Just to clarify, there are 40 sysops, about 400 regular contributors, 4000 registered contributors, and many thousands more readers. I was considering the 4000 registered contributors the userbase, not the 400 regular contributors. In that calculation, the sysops are 1% and Jimbo .025%. I don't consider the developers as having the power to ban anyone, since they really really shouldn't.
The "registered" list is pretty meaningless; it never gets cleaned up (another item on my ever growing agenda), so it has lots of folk who will never been seen again.
Also, the developers clearly have the "power" to block anyone or anything just as we have the power to make every page green and purple: having your hands on the code is about as much power as one can get. But we serve as checks to each other; if I did something stupid like that, Jimbo or Brion or Magnus would undo it, and vice versa. We should work to create explicit cultural norms and guidelines for us too, so that we have some idea what we really shouldn't do.

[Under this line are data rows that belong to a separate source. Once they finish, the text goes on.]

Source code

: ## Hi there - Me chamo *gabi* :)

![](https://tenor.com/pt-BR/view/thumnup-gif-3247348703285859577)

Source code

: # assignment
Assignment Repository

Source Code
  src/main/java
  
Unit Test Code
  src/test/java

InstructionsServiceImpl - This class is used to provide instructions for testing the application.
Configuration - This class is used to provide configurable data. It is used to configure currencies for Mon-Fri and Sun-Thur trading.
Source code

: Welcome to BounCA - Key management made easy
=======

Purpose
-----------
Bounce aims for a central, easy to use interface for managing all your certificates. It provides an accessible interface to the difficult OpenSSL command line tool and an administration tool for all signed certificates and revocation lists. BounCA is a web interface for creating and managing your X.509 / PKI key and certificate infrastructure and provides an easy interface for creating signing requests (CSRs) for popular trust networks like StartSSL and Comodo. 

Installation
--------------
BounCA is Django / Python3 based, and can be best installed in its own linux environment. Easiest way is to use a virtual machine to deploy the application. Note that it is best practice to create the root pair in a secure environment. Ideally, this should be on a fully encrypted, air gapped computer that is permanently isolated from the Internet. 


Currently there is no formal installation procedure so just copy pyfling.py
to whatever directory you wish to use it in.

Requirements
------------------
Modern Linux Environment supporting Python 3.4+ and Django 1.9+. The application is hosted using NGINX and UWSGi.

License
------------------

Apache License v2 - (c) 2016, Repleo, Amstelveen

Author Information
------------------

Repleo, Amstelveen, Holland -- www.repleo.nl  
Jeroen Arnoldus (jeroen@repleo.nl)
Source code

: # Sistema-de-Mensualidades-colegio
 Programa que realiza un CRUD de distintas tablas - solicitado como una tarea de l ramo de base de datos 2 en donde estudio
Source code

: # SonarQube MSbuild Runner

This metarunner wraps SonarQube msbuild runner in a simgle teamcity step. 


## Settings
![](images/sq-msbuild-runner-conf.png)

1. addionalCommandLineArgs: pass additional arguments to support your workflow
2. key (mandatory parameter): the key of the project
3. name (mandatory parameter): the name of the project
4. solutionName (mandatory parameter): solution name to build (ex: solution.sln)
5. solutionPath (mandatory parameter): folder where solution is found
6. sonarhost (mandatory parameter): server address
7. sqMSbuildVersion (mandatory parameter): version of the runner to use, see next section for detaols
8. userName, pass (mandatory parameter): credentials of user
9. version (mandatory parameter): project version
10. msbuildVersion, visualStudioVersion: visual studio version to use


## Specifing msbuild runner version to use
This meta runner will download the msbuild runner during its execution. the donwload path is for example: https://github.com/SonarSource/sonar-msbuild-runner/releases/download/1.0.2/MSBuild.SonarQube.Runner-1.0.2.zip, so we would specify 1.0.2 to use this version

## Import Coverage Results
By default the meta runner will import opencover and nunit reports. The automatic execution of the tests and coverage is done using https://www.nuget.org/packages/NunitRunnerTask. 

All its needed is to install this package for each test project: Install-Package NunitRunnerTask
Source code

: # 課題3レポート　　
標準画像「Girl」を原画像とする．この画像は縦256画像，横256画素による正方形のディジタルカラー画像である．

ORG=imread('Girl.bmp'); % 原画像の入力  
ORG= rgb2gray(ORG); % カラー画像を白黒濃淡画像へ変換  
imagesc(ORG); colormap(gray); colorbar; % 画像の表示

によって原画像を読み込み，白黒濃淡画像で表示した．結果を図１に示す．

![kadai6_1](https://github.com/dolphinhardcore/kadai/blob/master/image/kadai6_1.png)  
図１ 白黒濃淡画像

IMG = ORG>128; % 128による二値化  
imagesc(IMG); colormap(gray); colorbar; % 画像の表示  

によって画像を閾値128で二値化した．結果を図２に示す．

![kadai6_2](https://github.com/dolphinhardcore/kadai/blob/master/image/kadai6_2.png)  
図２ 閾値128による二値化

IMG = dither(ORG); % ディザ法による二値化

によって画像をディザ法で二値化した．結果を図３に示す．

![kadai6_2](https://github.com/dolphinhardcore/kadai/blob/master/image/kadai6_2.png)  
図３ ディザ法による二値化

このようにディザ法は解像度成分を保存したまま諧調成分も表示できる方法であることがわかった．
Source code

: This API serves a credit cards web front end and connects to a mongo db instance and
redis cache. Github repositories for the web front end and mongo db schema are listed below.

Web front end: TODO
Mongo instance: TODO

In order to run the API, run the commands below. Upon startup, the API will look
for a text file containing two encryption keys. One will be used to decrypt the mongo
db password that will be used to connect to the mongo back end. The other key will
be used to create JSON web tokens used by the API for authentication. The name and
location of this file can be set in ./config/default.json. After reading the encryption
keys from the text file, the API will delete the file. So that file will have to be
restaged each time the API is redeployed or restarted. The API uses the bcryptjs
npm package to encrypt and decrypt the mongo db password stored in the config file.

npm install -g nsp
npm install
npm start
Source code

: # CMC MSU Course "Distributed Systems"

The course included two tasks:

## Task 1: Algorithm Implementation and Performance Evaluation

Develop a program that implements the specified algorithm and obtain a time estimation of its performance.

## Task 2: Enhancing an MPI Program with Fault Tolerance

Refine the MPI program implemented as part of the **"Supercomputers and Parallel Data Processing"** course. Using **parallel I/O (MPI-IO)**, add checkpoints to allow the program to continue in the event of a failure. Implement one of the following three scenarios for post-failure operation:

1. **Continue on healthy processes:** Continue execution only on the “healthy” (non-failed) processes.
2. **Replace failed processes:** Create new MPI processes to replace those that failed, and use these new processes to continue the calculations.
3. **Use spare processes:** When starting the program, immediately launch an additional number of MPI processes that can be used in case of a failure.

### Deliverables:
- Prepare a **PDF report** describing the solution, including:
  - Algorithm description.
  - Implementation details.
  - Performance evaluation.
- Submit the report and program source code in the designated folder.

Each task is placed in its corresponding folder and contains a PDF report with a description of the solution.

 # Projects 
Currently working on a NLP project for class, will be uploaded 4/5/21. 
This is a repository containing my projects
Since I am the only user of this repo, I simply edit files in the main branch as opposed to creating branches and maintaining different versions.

I think perhaps what Ed is arguing for, and what I support as well, is the idea that we should perhaps take the idea of freedom of action and the act-first-argue-later system that seems to make Wikipedia work pretty well most of the time and apply it at the meta-level as well; that is, let the sysops and developers do what they think is necessary, so long as it can be undone by others, and not freak out about it. That includes the drastic things like deleting articles and blocking users. In other words, let's agree to see them as less drastic because they're reversible, and accept that mistakes will be made now and then, but nonetheless give people power--and the cultural authority--to do them.